Volvió a colocar la tapa en su sitio y se empezó a despedir mentalmente de todas las personas que conocía. Después, empezó a saludar a todas las que ya habían muerto. 

En cierto momento alzó la cabeza y vio un avión. Trató de hacer señales con los brazos y gritar, pero la aeronave pasó de largo.

El barco de los guardacostas se encontraba casi a la mitad del estrecho cuando los tripulantes recibieron órdenes por radio de dirigirse hacia la mancha de diésel. Viraron hacia el oeste. Ferguson se colocó a estribor y mantuvo la mirada en el agua por si acaso veía algún náufrago.

No era una tarea fácil: distinguir a una persona flotando en el agua mientras el barco navegaba a toda velocidad a través del oleaje. De pronto, Ferguson vio un destello rojo a unos 100 metros de distancia. Pasaban de las 6 de la tarde y el sol ya casi se había ocultado por completo. 

Ferguson le pidió al piloto que se acercara a ese punto. Luego fijó la mirada en éste y alzó la mano para señalar. No la bajaría hasta que el barco llegara al objetivo.

Cuando el sol había salido, Dallas se llenó de esperanza, pero ahora, mientras el astro se ocultaba tras el horizonte, pensó: Ya no puedo seguir luchando. Y entonces cerró los ojos.

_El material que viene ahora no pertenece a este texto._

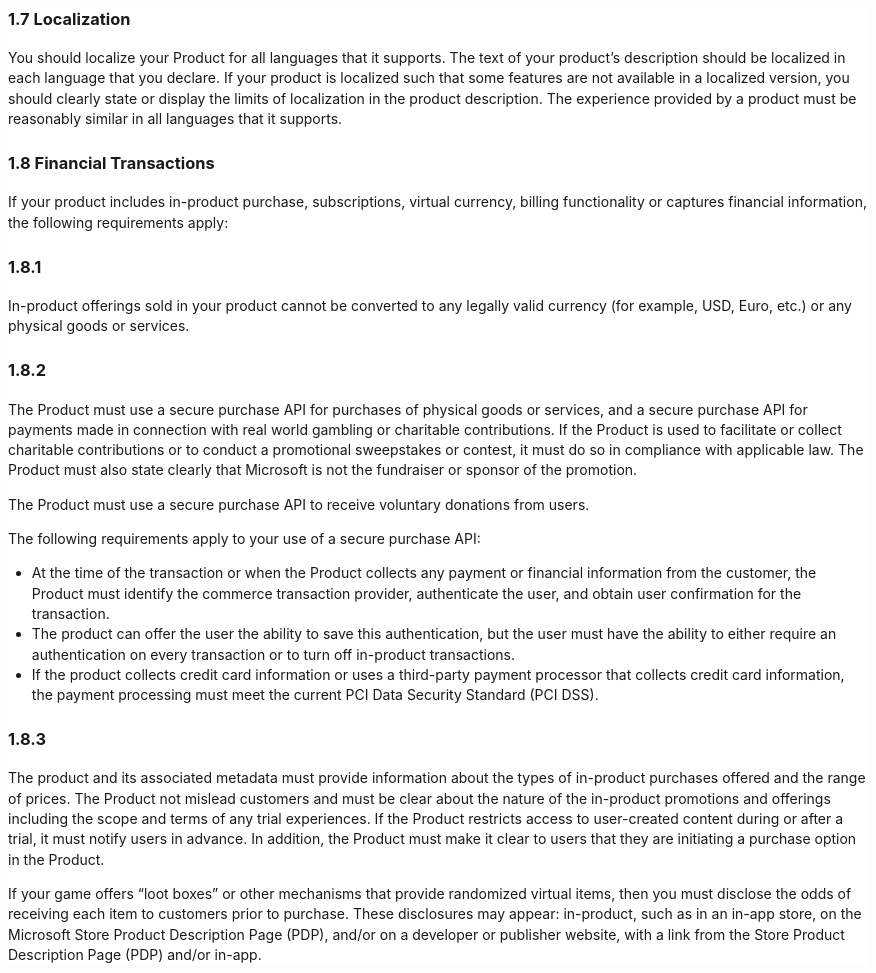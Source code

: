 ### 1.7 Localization

You should localize your Product for all languages that it supports. The text of your product’s description should be localized in each language that you declare. If your product is localized such that some features are not available in a localized version, you should clearly state or display the limits of localization in the product description. The experience provided by a product must be reasonably similar in all languages that it supports.  

### 1.8 Financial Transactions

If your product includes in-product purchase, subscriptions, virtual currency, billing functionality or captures financial information, the following requirements apply:

### 1.8.1

In-product offerings sold in your product cannot be converted to any legally valid currency (for example, USD, Euro, etc.) or any physical goods or services.

### 1.8.2

The Product must use a secure purchase API for purchases of physical goods or services, and a secure purchase API for payments made in connection with real world gambling or charitable contributions. If the Product is used to facilitate or collect charitable contributions or to conduct a promotional sweepstakes or contest, it must do so in compliance with applicable law. The Product must also state clearly that Microsoft is not the fundraiser or sponsor of the promotion.

The Product must use a secure purchase API to receive voluntary donations from users.

The following requirements apply to your use of a secure purchase API:

- At the time of the transaction or when the Product collects any payment or financial information from the customer, the Product must identify the commerce transaction provider, authenticate the user, and obtain user confirmation for the transaction.
- The product can offer the user the ability to save this authentication, but the user must have the ability to either require an authentication on every transaction or to turn off in-product transactions.
- If the product collects credit card information or uses a third-party payment processor that collects credit card information, the payment processing must meet the current PCI Data Security Standard (PCI DSS).

### 1.8.3

The product and its associated metadata must provide information about the types of in-product purchases offered and the range of prices. The Product not mislead customers and must be clear about the nature of the in-product promotions and offerings including the scope and terms of any trial experiences. If the Product restricts access to user-created content during or after a trial, it must notify users in advance. In addition, the Product must make it clear to users that they are initiating a purchase option in the Product.

If your game offers “loot boxes” or other mechanisms that provide randomized virtual items, then you must disclose the odds of receiving each item to customers prior to purchase. These disclosures may appear: in-product, such as in an in-app store, on the Microsoft Store Product Description Page (PDP), and/or on a developer or publisher website, with a link from the Store Product Description Page (PDP) and/or in-app.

Poco después oyó un ruido. Abrió los ojos y vio a un hombre joven con gafas en un barco. En seguida oyó una frase que jamás olvidará: “Hay un sobreviviente en el agua”. 

Se necesitaron tres hombres para subir a Dallas al barco. Ryan se quitó la chaqueta y envolvió con ella al náufrago. Les costó trabajo desanudarle el cordón de la muñeca porque él no lo quería soltar.

Dos meses después de la tragedia, Dallas regresó al sitio donde se hundió el Easy Rider. Tras sumergirse 40 metros nadando, sacó un cuchillo y grabó un letrero en el casco de la nave: “Dallas estuvo aquí”.

La búsqueda en el estrecho de Foveaux continuó varios días y noches, pero no se hallaron más sobrevivientes. De las nueve personas que iban a bordo del barco, sólo Dallas Reedy sobrevivió. Nunca se recuperaron los cuerpos de Rewai Karetai, Dave Fowler, Paul Karetai y Odin Karetai.

A la empresa de Gloria Davis, dueña del barco, se le impuso una multa de más de 200,000 dólares neozelandeses por poner en “peligro innecesario” a la gente a bordo, y a ella se le impuso una multa de 3,000 dólares y 350 horas de trabajo comunitario.